Katy area Facebook group discusses public education

A Katy area Facebook group steps out of the social media realm to communicate issues in public education.

The message to parents is, start the coming school year by asking more and more questions.

"Tonight's mission for Katy ISD School News was to bring in some speakers to talk about some of the changes that we expect to see in the Fall," Kim Belcher told Fox26 Thursday.

Belcher is a key member of the Katy ISD School News Facebook page. She shares her passion for researching the changes in education with thousands of people every day.

"What is next is data, data, data," Belcher says. "Collection of data on your children. What they do in the classroom, not only their academics but their social and emotional responses to certain stimuli in the classroom. They will be real time assessing our children."

Belcher says, as more instruction and assessment is done electronically, more data is collected on children, and there's an increasing push to compile student data on a national level.

The US Senate Committee on Heath, Education, Labor and Pensions is currently in hearings with US Education Secretary John King about how that data will be used.

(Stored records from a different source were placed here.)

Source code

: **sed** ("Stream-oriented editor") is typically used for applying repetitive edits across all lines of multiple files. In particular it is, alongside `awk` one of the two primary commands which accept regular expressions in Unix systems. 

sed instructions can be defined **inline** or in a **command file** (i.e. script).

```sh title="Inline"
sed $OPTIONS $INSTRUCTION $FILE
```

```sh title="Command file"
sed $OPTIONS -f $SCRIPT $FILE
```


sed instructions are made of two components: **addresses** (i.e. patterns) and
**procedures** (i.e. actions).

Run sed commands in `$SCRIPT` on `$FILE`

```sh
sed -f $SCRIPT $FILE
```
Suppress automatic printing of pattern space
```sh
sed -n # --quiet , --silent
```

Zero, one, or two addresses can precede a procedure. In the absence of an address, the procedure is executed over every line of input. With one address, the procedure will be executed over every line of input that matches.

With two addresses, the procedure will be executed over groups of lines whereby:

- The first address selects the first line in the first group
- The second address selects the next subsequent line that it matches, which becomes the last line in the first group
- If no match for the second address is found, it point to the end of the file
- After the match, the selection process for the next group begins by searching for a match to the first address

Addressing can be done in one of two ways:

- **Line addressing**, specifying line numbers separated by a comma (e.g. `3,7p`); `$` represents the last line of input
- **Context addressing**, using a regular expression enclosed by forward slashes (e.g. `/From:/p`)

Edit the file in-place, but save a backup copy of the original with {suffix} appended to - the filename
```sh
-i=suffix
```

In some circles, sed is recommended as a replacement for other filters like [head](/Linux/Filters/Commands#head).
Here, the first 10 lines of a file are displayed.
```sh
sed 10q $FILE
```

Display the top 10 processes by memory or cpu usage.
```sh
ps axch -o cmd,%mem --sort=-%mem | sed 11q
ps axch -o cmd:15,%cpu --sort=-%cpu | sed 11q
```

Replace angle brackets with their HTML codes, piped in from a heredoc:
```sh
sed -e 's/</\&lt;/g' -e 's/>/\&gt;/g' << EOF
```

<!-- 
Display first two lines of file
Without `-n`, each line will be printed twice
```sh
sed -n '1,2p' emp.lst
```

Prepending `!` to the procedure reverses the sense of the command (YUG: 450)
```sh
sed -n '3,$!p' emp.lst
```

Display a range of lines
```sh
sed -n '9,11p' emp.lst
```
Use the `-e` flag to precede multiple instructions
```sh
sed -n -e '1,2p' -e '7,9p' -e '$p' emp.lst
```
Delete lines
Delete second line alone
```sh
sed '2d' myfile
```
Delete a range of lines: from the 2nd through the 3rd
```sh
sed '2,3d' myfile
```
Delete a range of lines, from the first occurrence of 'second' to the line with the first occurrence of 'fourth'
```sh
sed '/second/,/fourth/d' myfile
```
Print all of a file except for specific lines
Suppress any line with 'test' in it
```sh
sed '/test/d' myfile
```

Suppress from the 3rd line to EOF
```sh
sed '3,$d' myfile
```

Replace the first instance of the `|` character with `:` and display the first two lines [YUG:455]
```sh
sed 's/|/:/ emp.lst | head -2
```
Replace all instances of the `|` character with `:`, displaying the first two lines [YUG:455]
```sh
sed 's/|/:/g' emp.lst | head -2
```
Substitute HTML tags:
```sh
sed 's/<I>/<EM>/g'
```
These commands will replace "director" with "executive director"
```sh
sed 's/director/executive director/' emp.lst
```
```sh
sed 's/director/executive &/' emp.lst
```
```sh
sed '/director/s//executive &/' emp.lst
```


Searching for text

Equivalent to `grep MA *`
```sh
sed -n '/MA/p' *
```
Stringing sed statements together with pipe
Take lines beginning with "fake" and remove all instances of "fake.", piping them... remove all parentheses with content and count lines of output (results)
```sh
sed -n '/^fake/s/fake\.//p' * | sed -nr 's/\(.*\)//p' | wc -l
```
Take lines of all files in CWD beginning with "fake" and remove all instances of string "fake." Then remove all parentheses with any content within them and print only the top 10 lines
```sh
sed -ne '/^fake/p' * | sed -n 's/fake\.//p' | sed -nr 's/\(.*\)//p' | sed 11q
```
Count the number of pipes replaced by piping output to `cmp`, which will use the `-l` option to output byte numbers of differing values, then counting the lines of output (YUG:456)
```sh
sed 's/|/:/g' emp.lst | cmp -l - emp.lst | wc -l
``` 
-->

Alice Linahan, of Dallas, is a recognized speaker on data collection in public schools. Linahan told parents at the education meeting, that schools no longer have to ask permission to collect and share data, because the Obama administration modified the Family Education Rights and Privacy Act (FERPA).

"He didn't change the law," Linahan says of President Obama. "He changed the regulation on the law which said that our children's private data can be collected in the name of education research without parental consent."

Here a quote from the US Department of Education, from page 9 of a document titled "Safeguarding Student Privacy."

"The studies exception permits non-consensual disclosure of personally identifiable information from education records to an organization that is conducting a study for specified purposes."

While some uses for student data may not be objectionable at all, the problem is that electronics have made it possible for very personal student data to be used in ways that might well be objectionable. It's such a huge system, how could a parent ever know the difference?

"Know your teachers. Know the curriculum. Ask for a lesson plan," Belcher says. "If you're told you can't see a lesson plan, you escalate it to the next level."

Belcher says asking questions is the only way to understand what's going on at your child's school. And parents need to know their rights.

"The one question I hear all of the time is, 'Do I have the right for... whatever.... with my child in the public education system?'" Belcher says. "If you don't have the right, who have you abdicated that right to? They are your children."